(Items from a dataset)
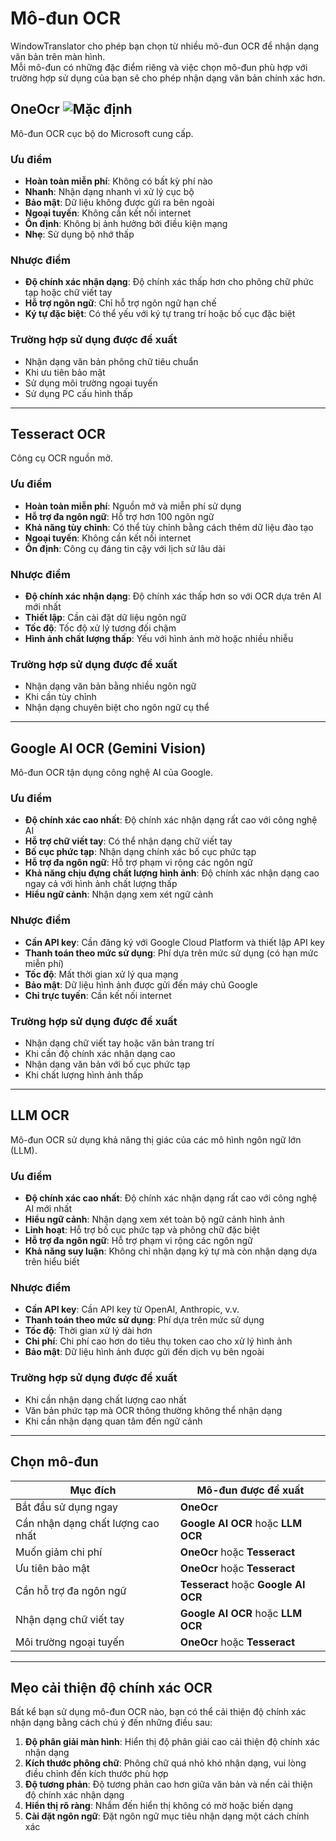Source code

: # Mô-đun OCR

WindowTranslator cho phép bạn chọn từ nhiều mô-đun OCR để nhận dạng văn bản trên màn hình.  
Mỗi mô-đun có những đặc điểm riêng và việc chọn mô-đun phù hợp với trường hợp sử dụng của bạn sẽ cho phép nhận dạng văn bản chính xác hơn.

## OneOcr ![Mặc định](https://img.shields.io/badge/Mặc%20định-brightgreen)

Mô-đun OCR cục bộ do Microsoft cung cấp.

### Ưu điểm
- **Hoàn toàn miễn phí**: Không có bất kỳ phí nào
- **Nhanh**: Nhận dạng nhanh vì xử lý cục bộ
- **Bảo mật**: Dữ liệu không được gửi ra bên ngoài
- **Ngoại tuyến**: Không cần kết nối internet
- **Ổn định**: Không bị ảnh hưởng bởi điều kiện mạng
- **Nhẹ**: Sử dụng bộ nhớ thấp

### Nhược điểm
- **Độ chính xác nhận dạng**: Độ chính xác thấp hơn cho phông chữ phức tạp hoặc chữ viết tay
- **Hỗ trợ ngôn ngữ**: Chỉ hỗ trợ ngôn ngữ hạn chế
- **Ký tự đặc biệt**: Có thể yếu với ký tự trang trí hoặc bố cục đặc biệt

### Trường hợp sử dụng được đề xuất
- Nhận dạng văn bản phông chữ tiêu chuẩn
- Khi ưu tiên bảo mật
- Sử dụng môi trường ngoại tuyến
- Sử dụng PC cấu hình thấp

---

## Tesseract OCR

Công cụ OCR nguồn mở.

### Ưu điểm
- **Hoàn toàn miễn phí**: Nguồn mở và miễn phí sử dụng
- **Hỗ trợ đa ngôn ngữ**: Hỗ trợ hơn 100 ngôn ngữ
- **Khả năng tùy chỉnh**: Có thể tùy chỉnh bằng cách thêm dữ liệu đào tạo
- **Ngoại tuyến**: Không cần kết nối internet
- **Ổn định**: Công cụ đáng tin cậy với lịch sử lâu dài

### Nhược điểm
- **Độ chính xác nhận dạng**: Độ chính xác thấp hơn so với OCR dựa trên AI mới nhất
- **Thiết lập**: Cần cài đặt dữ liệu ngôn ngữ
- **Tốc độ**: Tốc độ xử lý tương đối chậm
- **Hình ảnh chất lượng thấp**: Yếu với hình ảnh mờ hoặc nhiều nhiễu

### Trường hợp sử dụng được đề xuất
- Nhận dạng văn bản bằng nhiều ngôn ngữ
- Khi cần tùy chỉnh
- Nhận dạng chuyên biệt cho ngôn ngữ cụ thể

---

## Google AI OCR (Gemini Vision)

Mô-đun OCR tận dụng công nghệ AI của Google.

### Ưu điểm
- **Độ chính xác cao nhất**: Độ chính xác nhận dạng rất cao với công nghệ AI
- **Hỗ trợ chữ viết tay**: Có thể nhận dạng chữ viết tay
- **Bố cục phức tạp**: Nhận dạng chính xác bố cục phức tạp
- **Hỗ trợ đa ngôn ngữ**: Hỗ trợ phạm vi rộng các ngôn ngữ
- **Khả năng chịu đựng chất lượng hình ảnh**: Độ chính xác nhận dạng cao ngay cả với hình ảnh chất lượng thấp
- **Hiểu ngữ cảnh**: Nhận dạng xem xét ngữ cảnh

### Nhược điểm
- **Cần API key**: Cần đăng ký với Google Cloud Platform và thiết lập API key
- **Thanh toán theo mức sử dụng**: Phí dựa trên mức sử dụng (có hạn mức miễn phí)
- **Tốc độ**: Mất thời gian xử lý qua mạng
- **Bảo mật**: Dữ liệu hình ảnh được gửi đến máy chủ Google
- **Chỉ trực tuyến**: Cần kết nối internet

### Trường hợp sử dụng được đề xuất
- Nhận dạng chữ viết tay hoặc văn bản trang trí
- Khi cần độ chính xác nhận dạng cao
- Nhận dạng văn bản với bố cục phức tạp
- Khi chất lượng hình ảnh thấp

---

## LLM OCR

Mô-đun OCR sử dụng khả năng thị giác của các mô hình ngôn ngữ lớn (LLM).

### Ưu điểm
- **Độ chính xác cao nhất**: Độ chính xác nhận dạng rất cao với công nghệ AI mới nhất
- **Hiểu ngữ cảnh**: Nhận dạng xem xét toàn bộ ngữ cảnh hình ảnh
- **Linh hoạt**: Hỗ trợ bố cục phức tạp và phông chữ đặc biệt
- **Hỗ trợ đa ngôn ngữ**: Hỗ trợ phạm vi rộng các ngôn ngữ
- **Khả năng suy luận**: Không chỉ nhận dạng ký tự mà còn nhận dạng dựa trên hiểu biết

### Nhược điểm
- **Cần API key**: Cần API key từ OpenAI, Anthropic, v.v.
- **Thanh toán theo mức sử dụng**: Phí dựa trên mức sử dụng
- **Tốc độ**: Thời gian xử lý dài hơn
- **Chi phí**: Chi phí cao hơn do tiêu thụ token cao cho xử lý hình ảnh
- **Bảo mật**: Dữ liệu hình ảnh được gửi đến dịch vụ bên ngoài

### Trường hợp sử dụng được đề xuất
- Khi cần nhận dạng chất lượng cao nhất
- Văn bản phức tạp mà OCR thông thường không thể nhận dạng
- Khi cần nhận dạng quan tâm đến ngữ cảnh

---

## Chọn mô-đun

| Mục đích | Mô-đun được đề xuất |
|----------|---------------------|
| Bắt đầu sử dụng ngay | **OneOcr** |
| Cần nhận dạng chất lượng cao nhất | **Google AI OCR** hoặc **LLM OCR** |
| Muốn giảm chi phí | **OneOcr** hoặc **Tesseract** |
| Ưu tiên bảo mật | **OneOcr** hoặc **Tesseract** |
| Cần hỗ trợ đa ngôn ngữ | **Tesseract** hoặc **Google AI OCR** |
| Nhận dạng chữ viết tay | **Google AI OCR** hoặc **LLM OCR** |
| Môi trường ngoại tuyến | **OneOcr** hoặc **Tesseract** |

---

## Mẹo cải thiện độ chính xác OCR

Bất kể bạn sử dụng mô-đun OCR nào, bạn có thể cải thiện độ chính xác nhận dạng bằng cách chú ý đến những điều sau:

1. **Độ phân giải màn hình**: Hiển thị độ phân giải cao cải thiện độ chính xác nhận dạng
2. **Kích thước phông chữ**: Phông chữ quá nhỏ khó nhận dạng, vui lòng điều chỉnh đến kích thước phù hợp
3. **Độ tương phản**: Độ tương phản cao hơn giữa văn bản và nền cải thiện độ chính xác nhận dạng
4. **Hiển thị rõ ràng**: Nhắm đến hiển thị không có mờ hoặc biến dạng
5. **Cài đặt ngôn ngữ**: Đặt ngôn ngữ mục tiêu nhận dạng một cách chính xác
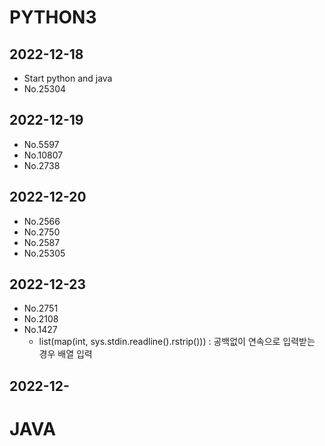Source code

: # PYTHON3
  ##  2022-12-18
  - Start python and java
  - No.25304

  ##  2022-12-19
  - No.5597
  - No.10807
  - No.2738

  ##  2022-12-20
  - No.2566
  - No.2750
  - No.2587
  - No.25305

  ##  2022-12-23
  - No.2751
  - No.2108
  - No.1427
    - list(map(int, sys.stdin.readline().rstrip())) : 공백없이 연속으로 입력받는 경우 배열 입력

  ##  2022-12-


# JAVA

### Problem details
Find the lines in the records above that hold the word "phức", and give only how many there are.

### Task response
5